Turning to International, Abney underlined that the segment continued to show “excellent operating fundamentals and consistent quarterly improvement.”

It generated strong topline growth with increased demand for cross-border shipments. Export shipment growth was strong across all UPS regions, as customers took advantage of the company's expanded portfolio and “industry-leading” customs brokerage solutions.

Revenue totalled more than $3 billion, an increase of 4.9% over Q1 2016 and up 11% on a currency-neutral basis. Currency dragged $119 million this quarter and the full-year impact is expected to be more than $400 million.

The International operating margin was strong at 17.3%, despite the impact of unfavorable currency.

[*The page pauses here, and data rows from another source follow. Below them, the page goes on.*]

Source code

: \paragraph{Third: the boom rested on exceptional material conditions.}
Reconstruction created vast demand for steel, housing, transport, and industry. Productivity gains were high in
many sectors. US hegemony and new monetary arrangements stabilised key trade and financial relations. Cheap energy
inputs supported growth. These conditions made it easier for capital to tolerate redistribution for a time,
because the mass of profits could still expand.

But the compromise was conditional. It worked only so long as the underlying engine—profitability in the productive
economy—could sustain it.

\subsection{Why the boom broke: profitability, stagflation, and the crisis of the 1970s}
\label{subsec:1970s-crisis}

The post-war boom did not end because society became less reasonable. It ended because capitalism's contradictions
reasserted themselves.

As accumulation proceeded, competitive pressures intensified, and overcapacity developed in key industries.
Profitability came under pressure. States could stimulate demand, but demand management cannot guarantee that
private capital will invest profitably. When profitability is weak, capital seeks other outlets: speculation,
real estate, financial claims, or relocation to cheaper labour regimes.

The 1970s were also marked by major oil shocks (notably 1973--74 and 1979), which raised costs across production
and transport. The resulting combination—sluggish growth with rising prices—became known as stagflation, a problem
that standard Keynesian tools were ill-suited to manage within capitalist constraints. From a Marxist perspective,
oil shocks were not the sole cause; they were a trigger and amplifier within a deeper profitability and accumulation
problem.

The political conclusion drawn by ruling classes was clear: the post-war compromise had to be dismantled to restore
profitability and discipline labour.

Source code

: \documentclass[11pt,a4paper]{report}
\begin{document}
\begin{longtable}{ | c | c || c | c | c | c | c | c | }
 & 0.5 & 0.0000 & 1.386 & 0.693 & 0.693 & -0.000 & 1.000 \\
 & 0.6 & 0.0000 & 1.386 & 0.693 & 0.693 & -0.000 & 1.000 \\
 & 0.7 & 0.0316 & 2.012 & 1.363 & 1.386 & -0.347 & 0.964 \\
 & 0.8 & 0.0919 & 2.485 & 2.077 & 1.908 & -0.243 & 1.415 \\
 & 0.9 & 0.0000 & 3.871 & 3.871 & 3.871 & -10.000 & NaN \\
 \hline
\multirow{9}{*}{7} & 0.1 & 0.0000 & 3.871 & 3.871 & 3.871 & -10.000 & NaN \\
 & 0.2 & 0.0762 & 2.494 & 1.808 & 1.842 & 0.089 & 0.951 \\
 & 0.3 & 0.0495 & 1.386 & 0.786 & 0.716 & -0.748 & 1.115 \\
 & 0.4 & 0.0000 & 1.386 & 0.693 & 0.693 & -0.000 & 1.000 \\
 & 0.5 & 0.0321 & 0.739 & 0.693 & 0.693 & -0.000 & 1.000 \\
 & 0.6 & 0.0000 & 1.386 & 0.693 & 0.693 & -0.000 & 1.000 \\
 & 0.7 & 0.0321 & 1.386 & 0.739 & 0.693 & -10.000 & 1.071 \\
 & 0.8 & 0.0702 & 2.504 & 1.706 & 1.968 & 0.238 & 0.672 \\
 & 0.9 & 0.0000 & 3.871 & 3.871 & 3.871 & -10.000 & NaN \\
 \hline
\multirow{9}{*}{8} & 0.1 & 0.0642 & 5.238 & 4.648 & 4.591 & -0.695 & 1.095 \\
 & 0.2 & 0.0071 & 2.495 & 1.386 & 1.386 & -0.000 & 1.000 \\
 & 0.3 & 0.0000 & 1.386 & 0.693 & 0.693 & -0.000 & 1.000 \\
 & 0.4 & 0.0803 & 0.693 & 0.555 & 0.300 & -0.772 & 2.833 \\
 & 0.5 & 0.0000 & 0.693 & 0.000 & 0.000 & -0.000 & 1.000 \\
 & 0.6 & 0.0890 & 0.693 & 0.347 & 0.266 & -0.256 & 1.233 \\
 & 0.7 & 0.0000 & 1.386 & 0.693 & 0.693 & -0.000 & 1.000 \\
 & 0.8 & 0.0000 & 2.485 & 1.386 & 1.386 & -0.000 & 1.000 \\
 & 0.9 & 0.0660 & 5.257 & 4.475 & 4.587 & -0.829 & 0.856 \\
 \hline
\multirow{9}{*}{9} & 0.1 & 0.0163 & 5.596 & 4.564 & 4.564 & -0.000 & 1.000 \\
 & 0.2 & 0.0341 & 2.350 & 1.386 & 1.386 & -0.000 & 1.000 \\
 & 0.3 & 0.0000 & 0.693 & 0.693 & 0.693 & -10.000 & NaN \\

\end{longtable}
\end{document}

Currency-neutral operating profit totalled $648 million compared to $574 million in Q1 2016.

“Customers increasingly selected UPS due to network and time-in-transit improvements, which generated robust, double-digit shipment growth of 14% in Export and 11% in non-US. domestic products.”

In the Supply Chain and Freight (SCF) segment, revenue increased 13% over Q1 2016 to $2.7 billion due to higher-performing business development programs and improved market conditions across all business units.

“We are extremely pleased with the growth and margin enhancing performance of the Supply Chain and Freight segment this quarter,” Abney said. “The team has been working on growth initiatives, cost reduction programs and business unit portfolio strategies to address unique market conditions for the last several quarters. These initiatives showed excellent progress.”

Tonnage increases in Freight Forwarding and UPS Freight increased revenue while healthcare, retail and aerospace sector performance enhanced strong Distribution results. Coyote Logistics continued to accelerate its growth strategies and gained market share during the quarter.

All SCF business units contributed to segment operating profit of $179 million – growth of 22% – as profit improvement programs generated stronger performance.

Commenting on the Q1 performance and the outlook, Richard Peretz, UPS' CEO said: “First quarter results continue to show the benefit of our operating plan improvements across all business units. Our current momentum, combined with accelerated investment initiatives gives us confidence in our ability to attain our full-year guidance.”